_DATA RECORDS_.
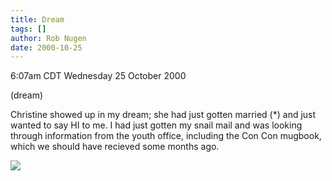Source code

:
 ```yaml
---
title: Dream
tags: []
author: Rob Nugen
date: 2000-10-25
---
```


<title>Christine</title>
<p class=date>6:07am CDT Wednesday 25 October 2000
<p class=note>(dream)

<p class=dream>Christine showed up in my dream; she had just gotten
married (*) and just wanted to say HI to me.  I had just gotten my
snail mail and was looking through information from the youth office,
including the Con Con mugbook, which we should have recieved some
months ago.  

<p><img src='/images/rob/wL-ROB.gif'>

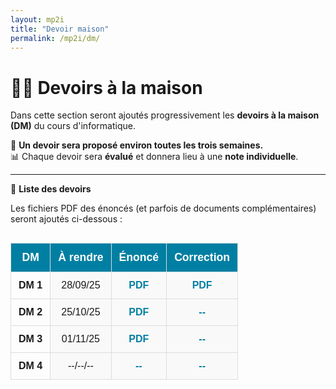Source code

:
 ```yaml
---
layout: mp2i
title: "Devoir maison"
permalink: /mp2i/dm/
---
```


# 👩‍💻 Devoirs à la maison

Dans cette section seront ajoutés progressivement les **devoirs à la maison (DM)** du cours d'informatique.

📌 **Un devoir sera proposé environ toutes les trois semaines.**  
📊 Chaque devoir sera **évalué** et donnera lieu à une **note individuelle**.

---



<style>
  .concours-table {
    width: 100%;
    border-collapse: collapse;
    font-family: Arial, sans-serif;
    text-align: center;
    margin-top: 30px;
  }

  .concours-table th, .concours-table td {
    padding: 12px;
    border: 1px solid #ddd;
  }

  .concours-table th {
    background-color: #007fa3;
    color: white;
    font-size: 1.1em;
  }

  .concours-table td.subject-cell {
    background-color: #f9f9f9;
  }

  .concours-table tr:hover {
    background-color: #f1f1f1;
  }

  .concours-table a {
    color: #007fa3;
    text-decoration: none;
    font-weight: bold;
  }

  .concours-table a:hover {
    text-decoration: underline;
  }
</style>

📁 **Liste des devoirs**

Les fichiers PDF des énoncés (et parfois de documents complémentaires) seront ajoutés ci-dessous :

<table class="concours-table">
  <thead>
    <tr>
      <th>DM</th>
      <th>À rendre</th>
      <th>Énoncé</th>
      <th>Correction</th>
    </tr>
  </thead>

  <tbody>
    <tr>
      <td><strong>DM 1</strong></td>
      <td class="subject-cell">28/09/25</td>
      <td class="subject-cell"><a href="https://elianacarozza.github.io/files/mp2i/2DM.pdf" target="_blank">PDF</a></td>
      <td class="subject-cell"><a href="https://elianacarozza.github.io/files/mp2i/2DM_CORRECTION.pages" target="_blank">PDF</a></td>
    </tr>
    <tr>
      <td><strong>DM 2</strong></td>
      <td class="subject-cell">25/10/25</td>
      <td class="subject-cell"><a href="https://elianacarozza.github.io/files/mp2i/6DM.pdf" target="_blank">PDF</a></td>
      <td class="subject-cell"><a href="#">--</a></td>
    </tr>
    <tr>
      <td><strong>DM 3</strong></td>
      <td class="subject-cell">01/11/25</td>
      <td class="subject-cell"><a href="https://elianacarozza.github.io/files/mp2i/6DM2.pdf">PDF</a></td>
      <td class="subject-cell"><a href="#">--</a></td>
    </tr>
    <tr>
      <td><strong>DM 4</strong></td>
      <td class="subject-cell">--/--/--</td>
      <td class="subject-cell"><a href="#">--</a></td>
      <td class="subject-cell"><a href="#">--</a></td>
    </tr>
  </tbody>
</table>


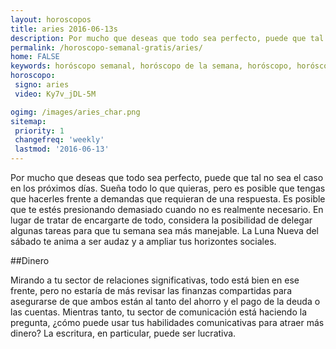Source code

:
 ```yaml
---
layout: horoscopos
title: aries 2016-06-13s 
description: Por mucho que deseas que todo sea perfecto, puede que tal no sea el caso en los próximos días. Sueña todo lo que quieras, pero es posible que tengas que hacerles frente a demandas que requieran de una respuesta. Es posible que te estés presionando demasiado cuando no es realmente necesario. En lugar de tratar de encargarte de todo, considera la posibilidad de delegar algunas tareas para que tu semana sea más manejable. La Luna Nueva del sábado te anima a ser audaz y a ampliar tus horizontes sociales.
permalink: /horoscopo-semanal-gratis/aries/
home: FALSE
keywords: horóscopo semanal, horóscopo de la semana, horóscopo, horóscopo gratis,horóscopos, horóscopo esperanza gracia, horoscopos aries la semana, horóscopos gratis, Tarot, Astrologia, Zodíaco, aries, horoscopo gratis
horoscopo:
 signo: aries
 video: Ky7v_jDL-5M

ogimg: /images/aries_char.png
sitemap:
 priority: 1
 changefreq: 'weekly'
 lastmod: '2016-06-13'
---
```



Por mucho que deseas que todo sea perfecto, puede que tal no sea el caso en los próximos días. Sueña todo lo que quieras, pero es posible que tengas que hacerles frente a demandas que requieran de una respuesta. Es posible que te estés presionando demasiado cuando no es realmente necesario. En lugar de tratar de encargarte de todo, considera la posibilidad de delegar algunas tareas para que tu semana sea más manejable. La Luna Nueva del sábado te anima a ser audaz y a ampliar tus horizontes sociales.

##Dinero

Mirando a tu sector de relaciones significativas, todo está bien en ese frente, pero no estaría de más revisar las finanzas compartidas para asegurarse de que ambos están al tanto del ahorro y el pago de la deuda o las cuentas. Mientras tanto, tu sector de comunicación está haciendo la pregunta, ¿cómo puede usar tus habilidades comunicativas para atraer más dinero? La escritura, en particular, puede ser lucrativa.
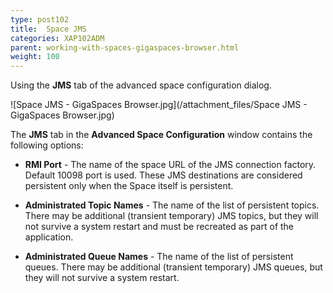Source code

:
 ```yaml
---
type: post102
title:  Space JMS
categories: XAP102ADM
parent: working-with-spaces-gigaspaces-browser.html
weight: 100
---
```



Using the **JMS** tab of the advanced space configuration dialog.



![Space JMS - GigaSpaces Browser.jpg](/attachment_files/Space JMS - GigaSpaces Browser.jpg)

The **JMS** tab in the **Advanced Space Configuration** window contains the following options:

- **RMI Port** - The name of the space URL of the JMS connection factory. Default 10098 port is used.
These JMS destinations are considered persistent only when the Space itself is persistent.

- **Administrated Topic Names** - The name of the list of persistent topics. There may be additional (transient temporary) JMS topics, but they will not survive a system restart and must be recreated as part of the application.
- **Administrated Queue Names** - The name of the list of persistent queues. There may be additional (transient temporary) JMS queues, but they will not survive a system restart.
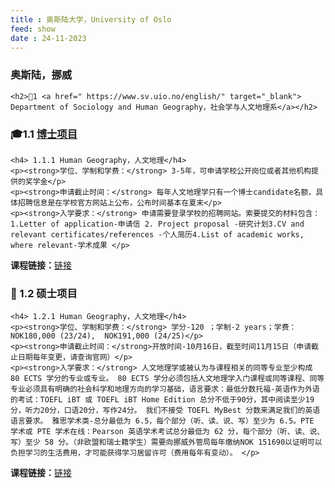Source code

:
 ```yaml
---
title : 奥斯陆大学，University of Oslo
feed: show
date : 24-11-2023
---
```


<html lang="zh">
<head>
    <meta charset="UTF-8">
    <title> 奥斯陆大学，University of Oslo </title>
    <link rel="stylesheet" href="/assets/css/CSS.css">
</head>
<body>
    <h3>奥斯陆，挪威</h3>

    <h2>🏫1 <a href=" https://www.sv.uio.no/english/" target="_blank"> Department of Sociology and Human Geography，社会学与人文地理系</a></h2>

<h3>🎓1.1 <a href=" https://www.sv.uio.no/english/research/phd/" target="_blank">博士项目</a></h3>

    <h4> 1.1.1 Human Geography，人文地理</h4>
    <p><strong>学位、学制和学费：</strong> 3-5年，可申请学校公开岗位或者其他机构提供的奖学金</p>
    <p><strong>申请截止时间：</strong> 每年人文地理学只有一个博士candidate名额，具体招聘信息是在学校官方网站上公布，公布时间基本在夏末</p>
    <p><strong>入学要求：</strong> 申请需要登录学校的招聘网站。索要提交的材料包含：1.Letter of application-申请信 2. Project proposal -研究计划3.CV and relevant certificates/references -个人简历4.List of academic works, where relevant-学术成果 </p>
<p><strong>课程链接：</strong><a href=" https://www.sv.uio.no/english/research/phd/structure/documents-iss/ISS-before-2018.html " target="_blank">链接</a></p>


<h3> 📖 1.2 硕士项目</h3>

    <h4> 1.2.1 Human Geography，人文地理</h4>
    <p><strong>学位、学制和学费：</strong> 学分-120 ；学制-2 years；学费：NOK180,000 (23/24), ￼NOK191,000 (24/25)</p>
    <p><strong>申请截止时间：</strong>开放时间-10月16日，截至时间11月15日（申请截止日期每年变更，请查询官网）</p>
    <p><strong>入学要求：</strong> 人文地理学或被认为与课程相关的同等专业至少构成 80 ECTS 学分的专业或专业。 80 ECTS 学分必须包括人文地理学入门课程或同等课程、同等专业必须具有明确的社会科学和地理方向的学习基础，语言要求：最低分数托福-英语作为外语的考试：TOEFL iBT 或 TOEFL iBT Home Edition 总分不低于90分，其中阅读至少19分，听力20分，口语20分，写作24分。 我们不接受 TOEFL MyBest 分数来满足我们的英语语言要求。 雅思学术类-总分最低为 6.5，每个部分（听、读、说、写）至少为 6.5。PTE 学术或 PTE 学术在线：Pearson 英语学术考试总分最低为 62 分，每个部分（听、读、说、写）至少 58 分。（非欧盟和瑞士籍学生）需要向挪威外管局每年缴纳NOK 151690以证明可以负担学习的生活费用，才可能获得学习居留许可（费用每年有变动）。 </p>
<p><strong>课程链接：</strong><a href=" https://www.uio.no/english/studies/programmes/human-geography-master/ " target="_blank">链接</a></p>


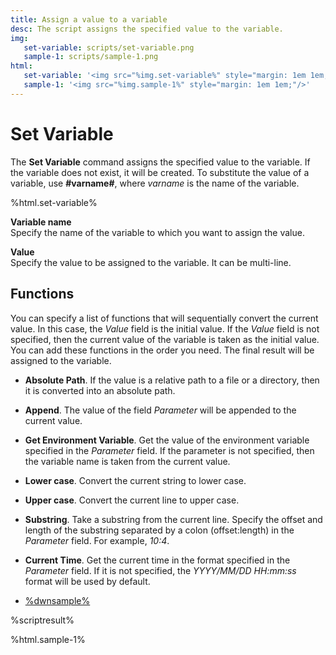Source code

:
 ```yaml
---
title: Assign a value to a variable
desc: The script assigns the specified value to the variable.
img:
   set-variable: scripts/set-variable.png
   sample-1: scripts/sample-1.png
html:
   set-variable: '<img src="%img.set-variable%" style="margin: 1em 1em;"/>'
   sample-1: '<img src="%img.sample-1%" style="margin: 1em 1em;"/>'
---
```

# Set Variable

The **Set Variable** command assigns the specified value to the variable. If the variable does not exist, it will be created. To substitute the value of a variable, use **#varname#**, where *varname* is the name of the variable.

%html.set-variable%

**Variable name**  
Specify the name of the variable to which you want to assign the value.

**Value**  
Specify the value to be assigned to the variable. It can be multi-line.

## Functions

You can specify a list of functions that will sequentially convert the current value. In this case, the *Value* field is the initial value. If the *Value* field is not specified, then the current value of the variable is taken as the initial value. You can add these functions in the order you need. The final result will be assigned to the variable.

* **Absolute Path**. If the value is a relative path to a file or a directory, then it is converted into an absolute path.
* **Append**. The value of the field *Parameter* will be appended to the current value.
* **Get Environment Variable**. Get the value of the environment variable specified in the *Parameter* field. If the parameter is not specified, then the variable name is taken from the current value.
* **Lower case**. Convert the current string to lower case.
* **Upper case**. Convert the current line to upper case.
* **Substring**. Take a substring from the current line. Specify the offset and length of the substring separated by a colon (offset:length) in the *Parameter* field. For example, *10:4*.
* **Current Time**. Get the current time in the format specified in the *Parameter* field. If it is not specified, the *YYYY/MM/DD HH:mm:ss* format will be used by default.

* [%dwnsample%](/samples/sample-1.yaml)

%scriptresult%

%html.sample-1%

_TO DO_. Lines in the data that include the word "posible" should all be copied.

_ANSWER TO THIS EXERCISE_.
description: Por mucho que deseas que todo sea perfecto, puede que tal no sea el caso en los próximos días. Sueña todo lo que quieras, pero es posible que tengas que hacerles frente a demandas que requieran de una respuesta. Es posible que te estés presionando demasiado cuando no es realmente necesario. En lugar de tratar de encargarte de todo, considera la posibilidad de delegar algunas tareas para que tu semana sea más manejable. La Luna Nueva del sábado te anima a ser audaz y a ampliar tus horizontes sociales.
Por mucho que deseas que todo sea perfecto, puede que tal no sea el caso en los próximos días. Sueña todo lo que quieras, pero es posible que tengas que hacerles frente a demandas que requieran de una respuesta. Es posible que te estés presionando demasiado cuando no es realmente necesario. En lugar de tratar de encargarte de todo, considera la posibilidad de delegar algunas tareas para que tu semana sea más manejable. La Luna Nueva del sábado te anima a ser audaz y a ampliar tus horizontes sociales.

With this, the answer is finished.